Task statement. Beginning with the first line below, output every record verbatim and leave out the images.

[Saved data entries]
************

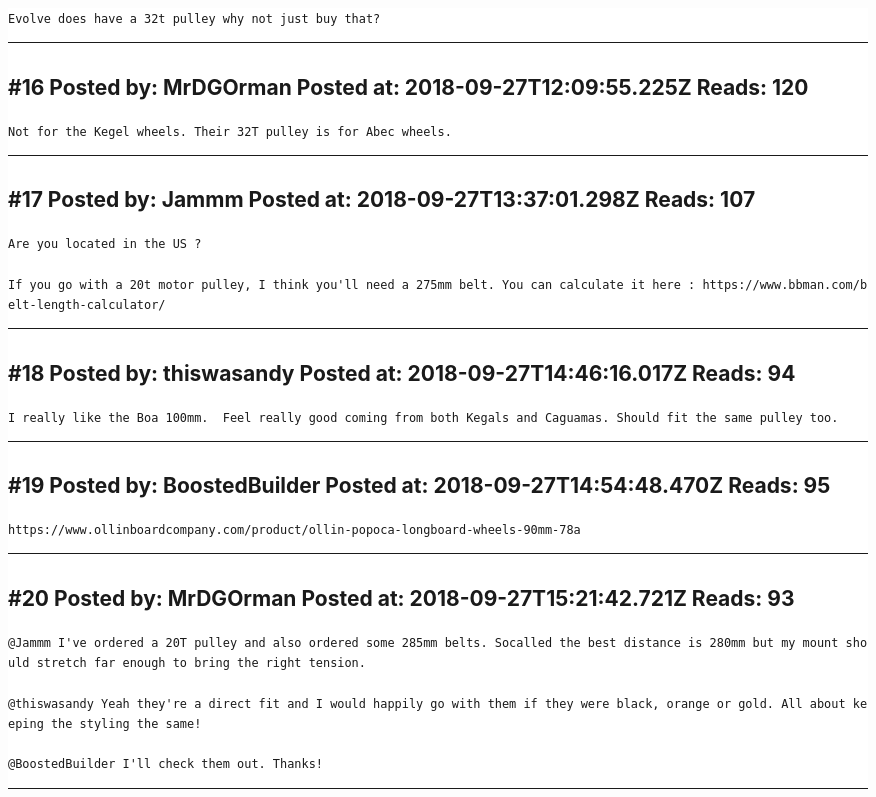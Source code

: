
 ```
Evolve does have a 32t pulley why not just buy that?
```

---
## \#16 Posted by: MrDGOrman Posted at: 2018-09-27T12:09:55.225Z Reads: 120

```
Not for the Kegel wheels. Their 32T pulley is for Abec wheels.
```

---
## \#17 Posted by: Jammm Posted at: 2018-09-27T13:37:01.298Z Reads: 107

```
Are you located in the US ?

If you go with a 20t motor pulley, I think you'll need a 275mm belt. You can calculate it here : https://www.bbman.com/belt-length-calculator/
```

---
## \#18 Posted by: thiswasandy Posted at: 2018-09-27T14:46:16.017Z Reads: 94

```
I really like the Boa 100mm.  Feel really good coming from both Kegals and Caguamas. Should fit the same pulley too.
```

---
## \#19 Posted by: BoostedBuilder Posted at: 2018-09-27T14:54:48.470Z Reads: 95

```
https://www.ollinboardcompany.com/product/ollin-popoca-longboard-wheels-90mm-78a
```

---
## \#20 Posted by: MrDGOrman Posted at: 2018-09-27T15:21:42.721Z Reads: 93

```
@Jammm I've ordered a 20T pulley and also ordered some 285mm belts. Socalled the best distance is 280mm but my mount should stretch far enough to bring the right tension.

@thiswasandy Yeah they're a direct fit and I would happily go with them if they were black, orange or gold. All about keeping the styling the same!

@BoostedBuilder I'll check them out. Thanks!
```

---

************

Solution to this exercise.
Source code

:
 ```
Evolve does have a 32t pulley why not just buy that?
```

---
## \#16 Posted by: MrDGOrman Posted at: 2018-09-27T12:09:55.225Z Reads: 120

```
Not for the Kegel wheels. Their 32T pulley is for Abec wheels.
```

---
## \#17 Posted by: Jammm Posted at: 2018-09-27T13:37:01.298Z Reads: 107

```
Are you located in the US ?

If you go with a 20t motor pulley, I think you'll need a 275mm belt. You can calculate it here : https://www.bbman.com/belt-length-calculator/
```

---
## \#18 Posted by: thiswasandy Posted at: 2018-09-27T14:46:16.017Z Reads: 94

```
I really like the Boa 100mm.  Feel really good coming from both Kegals and Caguamas. Should fit the same pulley too.
```

---
## \#19 Posted by: BoostedBuilder Posted at: 2018-09-27T14:54:48.470Z Reads: 95

```
https://www.ollinboardcompany.com/product/ollin-popoca-longboard-wheels-90mm-78a
```

---
## \#20 Posted by: MrDGOrman Posted at: 2018-09-27T15:21:42.721Z Reads: 93

```
@Jammm I've ordered a 20T pulley and also ordered some 285mm belts. Socalled the best distance is 280mm but my mount should stretch far enough to bring the right tension.

@thiswasandy Yeah they're a direct fit and I would happily go with them if they were black, orange or gold. All about keeping the styling the same!

@BoostedBuilder I'll check them out. Thanks!
```

---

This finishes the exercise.